In my younger mind, the cyberpunk future was a cultural mélange raising a new age Tower of Babel over an aging infrastructure. Looming above the honeycomb of wearable computers, iconoclast retro-tech, autonomous taxicabs, bespoke electric bicycles, shining arcologies, and crumbling super-tenements. I would write software using deluxe object-oriented languages on my portable computer for my biometric wristwatch, weaving in and out of traffic through the over-crowded megacity on my electric bike.
The entire library of humanity would be available to me at my whim, with a gesture or a word. The stirrings of artificial intelligences would glimmer through the fiber optics deep beneath the city; gathering data, sorting, analyzing, learning. My interactions with them providing the training they need to interact with me: I would be their tutor and their student.
Then there were the robots. Their cybernetic forms simultaneously familiar and unexpected. Their cold eyes — if they had eyes at all —wouldn’t have the light of personhood behind them. They’d range from the cuddly to the terrifying. Some would be huggable dolls to comfort the infirm and the lonely, fashioned after children’s toys; or they would be modeled on children themselves, underfoot and skittering about, seen but not heard; or giants playing with toy blocks the size of skyscrapers, lumbering behemoths blotting out the sky. They would be servants and partners and they would be building the next world, and they would be fearsome weapons on land and in the sky, raining down hellfire.

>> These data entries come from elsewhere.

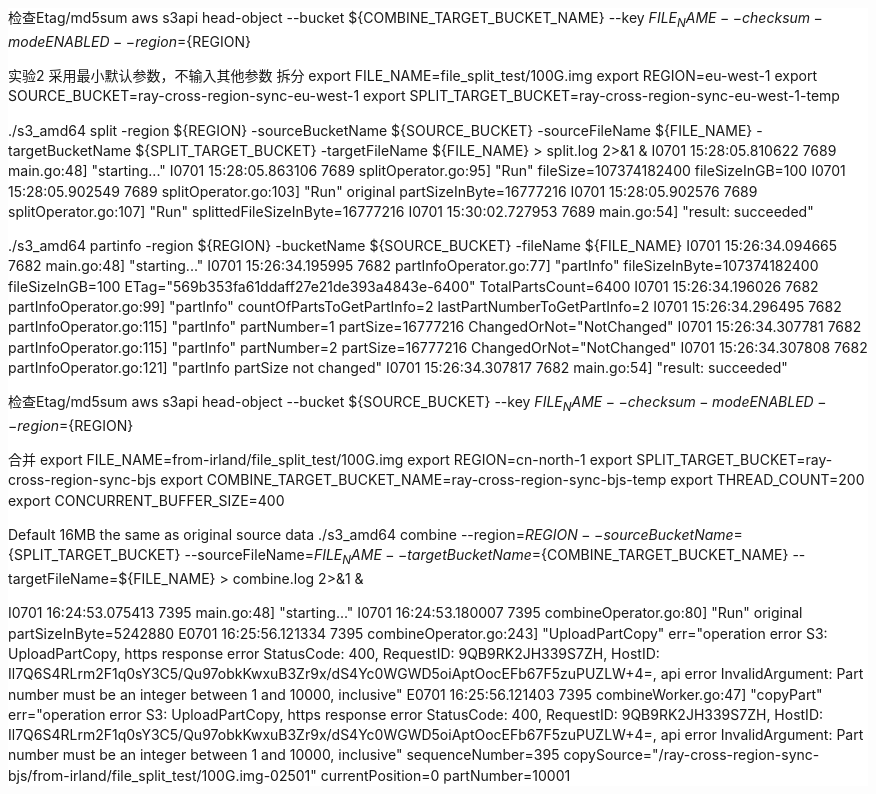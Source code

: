 
检查Etag/md5sum
aws s3api head-object --bucket ${COMBINE_TARGET_BUCKET_NAME} --key ${FILE_NAME} --checksum-mode ENABLED --region=${REGION}

实验2 采用最小默认参数，不输入其他参数
拆分
export FILE_NAME=file_split_test/100G.img
export REGION=eu-west-1
export SOURCE_BUCKET=ray-cross-region-sync-eu-west-1
export SPLIT_TARGET_BUCKET=ray-cross-region-sync-eu-west-1-temp

./s3_amd64 split -region ${REGION} -sourceBucketName ${SOURCE_BUCKET} -sourceFileName ${FILE_NAME} -targetBucketName ${SPLIT_TARGET_BUCKET} -targetFileName ${FILE_NAME} > split.log 2>&1 &
I0701 15:28:05.810622    7689 main.go:48] "starting..."
I0701 15:28:05.863106    7689 splitOperator.go:95] "Run" fileSize=107374182400 fileSizeInGB=100
I0701 15:28:05.902549    7689 splitOperator.go:103] "Run" original partSizeInByte=16777216
I0701 15:28:05.902576    7689 splitOperator.go:107] "Run" splittedFileSizeInByte=16777216
I0701 15:30:02.727953    7689 main.go:54] "result: succeeded"

./s3_amd64 partinfo -region ${REGION} -bucketName ${SOURCE_BUCKET} -fileName ${FILE_NAME}
I0701 15:26:34.094665    7682 main.go:48] "starting..."
I0701 15:26:34.195995    7682 partInfoOperator.go:77] "partInfo" fileSizeInByte=107374182400 fileSizeInGB=100 ETag="569b353fa61ddaff27e21de393a4843e-6400" TotalPartsCount=6400
I0701 15:26:34.196026    7682 partInfoOperator.go:99] "partInfo" countOfPartsToGetPartInfo=2 lastPartNumberToGetPartInfo=2
I0701 15:26:34.296495    7682 partInfoOperator.go:115] "partInfo" partNumber=1 partSize=16777216 ChangedOrNot="NotChanged"
I0701 15:26:34.307781    7682 partInfoOperator.go:115] "partInfo" partNumber=2 partSize=16777216 ChangedOrNot="NotChanged"
I0701 15:26:34.307808    7682 partInfoOperator.go:121] "partInfo partSize not changed"
I0701 15:26:34.307817    7682 main.go:54] "result: succeeded"

检查Etag/md5sum
aws s3api head-object --bucket ${SOURCE_BUCKET} --key ${FILE_NAME} --checksum-mode ENABLED --region=${REGION}

合并
export FILE_NAME=from-irland/file_split_test/100G.img
export REGION=cn-north-1
export SPLIT_TARGET_BUCKET=ray-cross-region-sync-bjs
export COMBINE_TARGET_BUCKET_NAME=ray-cross-region-sync-bjs-temp
export THREAD_COUNT=200
export CONCURRENT_BUFFER_SIZE=400


Default 16MB the same as original source data
./s3_amd64 combine --region=${REGION} --sourceBucketName=${SPLIT_TARGET_BUCKET} --sourceFileName=${FILE_NAME} --targetBucketName=${COMBINE_TARGET_BUCKET_NAME} --targetFileName=${FILE_NAME} > combine.log 2>&1 &

I0701 16:24:53.075413    7395 main.go:48] "starting..."
I0701 16:24:53.180007    7395 combineOperator.go:80] "Run" original partSizeInByte=5242880
E0701 16:25:56.121334    7395 combineOperator.go:243] "UploadPartCopy" err="operation error S3: UploadPartCopy, https response error StatusCode: 400, RequestID: 9QB9RK2JH339S7ZH, HostID: Il7Q6S4RLrm2F1q0sY3C5/Qu97obkKwxuB3Zr9x/dS4Yc0WGWD5oiAptOocEFb67F5zuPUZLW+4=, api error InvalidArgument: Part number must be an integer between 1 and 10000, inclusive"
E0701 16:25:56.121403    7395 combineWorker.go:47] "copyPart" err="operation error S3: UploadPartCopy, https response error StatusCode: 400, RequestID: 9QB9RK2JH339S7ZH, HostID: Il7Q6S4RLrm2F1q0sY3C5/Qu97obkKwxuB3Zr9x/dS4Yc0WGWD5oiAptOocEFb67F5zuPUZLW+4=, api error InvalidArgument: Part number must be an integer between 1 and 10000, inclusive" sequenceNumber=395 copySource="/ray-cross-region-sync-bjs/from-irland/file_split_test/100G.img-02501" currentPosition=0 partNumber=10001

We would hack our own biology with chemicals known and unknown, jack up our nervous systems with electronics and stimulants, chimerically rewriting our DNA and replacing our limbs and senses with cybernetic upgrades.
It would all be part and parcel of life on the rain-slicked, cyberpunk streets of the Seattle metroplex. And then I grew up and the future arrived.
Tent cities reach out in every direction along congested arteries leading in and out of the cities, ancient transports belching pollutants we struggle to cast off in our nostalgia for a time when life seemed simpler and there was freedom on the open road.
They frighten and confuse. Yet, when we feel something missing in ourselves, we yearn to integrate with it. Starting with a missing limb, we build a prosthesis; never satisfied, we upgrade and there is always an upgrade. First we tune it to walk, then we tweak it to run, then we hack it to fly.
We live in uneasy acceptance of it all, that it will rise up and take our place. Ancient fears those, every parent has had them from the dawn of time. The progeny casting the progenitor out, the student becoming the master.
Mega-corporations hold more power than governments. Government has fallen out of favor, replaced with a yearning for the anarchy of a fantasized frontier where we had freedom from the press of humanity and the burdens we impose on each other to keep the fragile peace. Yet, irresolute in our commit to the precariousness of liberty, we abdicate our natural desires and abilities to grocery delivery services, military-styled private police forces and constabularies, and an ever-growing list of entertainment options provided by a shrinking list of of suppliers.
The list of illnesses, diseases, ailments, disorders, maladies, and afflictions that plague us grows longer every day, yet we live longer than our ancestors ever hoped. The effort we’ve exerted to extended our precious lives belies the negligence in how we spend them. We’re not driven to live, we’re simply afraid to die.
We live in the future and yet there is always another future ahead of us.
We write the story of our tomorrow today.